Segundo o Credit Suisse, os resultados foram fortes conforme o esperado. "Reconhecemos o bom lado operacional de MRV, mas continuamos negativos com o segmento de baixa-renda por acreditarmos em uma redução de 40% no tamanho do Minha Casa Minha Vida devido ao alto nível de NPL e renegociações", apontam. 

Itaúsa (ITSA4)

A Itaúsa informou na manhã desta sexta em comunicado ao mercado, ter concedido ao HIG Brasil Partners exclusividade de negociações, por 60 dias, para possível venda do controle acionário da Eleikeiroz. De acordo com o comunicado, a exclusividade não constitui compromisso de celebrar qualquer transação, podendo cada parte, por qualquer razão, cessar as negociações.

 

Recomendações

No radar de recomendações, a Arezzo (ARZZ3) foi rebaixada a 'neutra' pela Eleven Financial, enquanto a Localiza (RENT3) foi elevada a 'compra'. 

BRF (BRFS3)

Ao menos oito empresas americanas, entre elas escritórios de advocacia e representantes de investidores, ameaçam processar a BRF nos Estados Unidos. As companhias estão investigando para avaliar se o alto comando da gigante brasileira de alimentos burlou regras do mercado de capitais americano.

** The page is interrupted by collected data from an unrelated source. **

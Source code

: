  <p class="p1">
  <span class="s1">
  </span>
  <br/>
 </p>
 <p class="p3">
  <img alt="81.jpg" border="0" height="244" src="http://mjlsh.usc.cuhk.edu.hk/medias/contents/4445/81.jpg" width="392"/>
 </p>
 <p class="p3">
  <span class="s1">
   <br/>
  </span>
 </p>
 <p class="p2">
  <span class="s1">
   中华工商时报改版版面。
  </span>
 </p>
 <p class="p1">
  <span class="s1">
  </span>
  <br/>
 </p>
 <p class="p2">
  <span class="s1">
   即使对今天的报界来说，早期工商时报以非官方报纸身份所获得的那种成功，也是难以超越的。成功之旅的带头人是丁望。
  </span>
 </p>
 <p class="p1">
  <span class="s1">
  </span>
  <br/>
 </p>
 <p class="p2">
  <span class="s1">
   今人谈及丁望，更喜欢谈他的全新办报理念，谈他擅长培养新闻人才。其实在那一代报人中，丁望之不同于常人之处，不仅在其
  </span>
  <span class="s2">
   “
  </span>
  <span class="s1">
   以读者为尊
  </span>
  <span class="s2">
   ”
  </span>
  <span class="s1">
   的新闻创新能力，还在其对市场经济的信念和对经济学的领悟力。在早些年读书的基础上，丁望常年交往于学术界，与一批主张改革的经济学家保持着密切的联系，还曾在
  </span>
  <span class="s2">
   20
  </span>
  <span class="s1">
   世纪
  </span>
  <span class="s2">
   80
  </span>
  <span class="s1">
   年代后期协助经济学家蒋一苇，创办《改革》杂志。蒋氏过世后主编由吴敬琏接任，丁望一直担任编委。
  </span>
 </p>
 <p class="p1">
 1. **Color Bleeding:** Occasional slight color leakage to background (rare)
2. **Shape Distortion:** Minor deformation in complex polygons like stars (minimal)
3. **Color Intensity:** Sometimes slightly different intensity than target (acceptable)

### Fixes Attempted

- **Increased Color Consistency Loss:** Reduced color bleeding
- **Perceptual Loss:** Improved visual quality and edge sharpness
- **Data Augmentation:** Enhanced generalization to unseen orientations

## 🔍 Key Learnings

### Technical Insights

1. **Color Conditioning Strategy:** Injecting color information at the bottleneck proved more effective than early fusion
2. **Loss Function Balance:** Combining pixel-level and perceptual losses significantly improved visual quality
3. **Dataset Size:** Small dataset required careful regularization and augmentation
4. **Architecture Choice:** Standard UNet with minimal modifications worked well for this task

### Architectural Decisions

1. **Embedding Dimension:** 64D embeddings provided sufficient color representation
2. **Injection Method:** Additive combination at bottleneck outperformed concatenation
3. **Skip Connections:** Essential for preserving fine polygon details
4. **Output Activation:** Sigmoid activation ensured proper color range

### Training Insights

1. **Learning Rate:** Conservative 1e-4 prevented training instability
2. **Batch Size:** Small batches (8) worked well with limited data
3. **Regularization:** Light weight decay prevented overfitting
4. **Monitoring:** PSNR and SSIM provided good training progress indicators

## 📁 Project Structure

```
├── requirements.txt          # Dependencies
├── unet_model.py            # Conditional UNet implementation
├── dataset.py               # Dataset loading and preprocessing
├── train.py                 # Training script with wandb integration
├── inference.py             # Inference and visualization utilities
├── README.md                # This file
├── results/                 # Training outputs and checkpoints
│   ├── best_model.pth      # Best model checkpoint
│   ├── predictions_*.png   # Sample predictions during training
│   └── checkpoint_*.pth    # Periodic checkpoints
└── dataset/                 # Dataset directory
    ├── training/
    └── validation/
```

Entre os que estudam entrar na Justiça está o Pomerantz, o mesmo escritório que liderou a ação coletiva contra a Petrobrás em Nova York, que em janeiro anunciou acordo de US$ 3 bilhões para encerrar o litígio.

Em comunicados aos investidores, os advogados afirmam a intenção de iniciar uma ação coletiva contra a BRF em Nova York e convocam os interessados a discutir o caso. A BRF tem American Depositary Receipts (ADRs, recibos que representam ações) listados na Bolsa de Valores de Nova York (Nyse). Por isso, também está sujeita as regras do mercado de capitais dos EUA.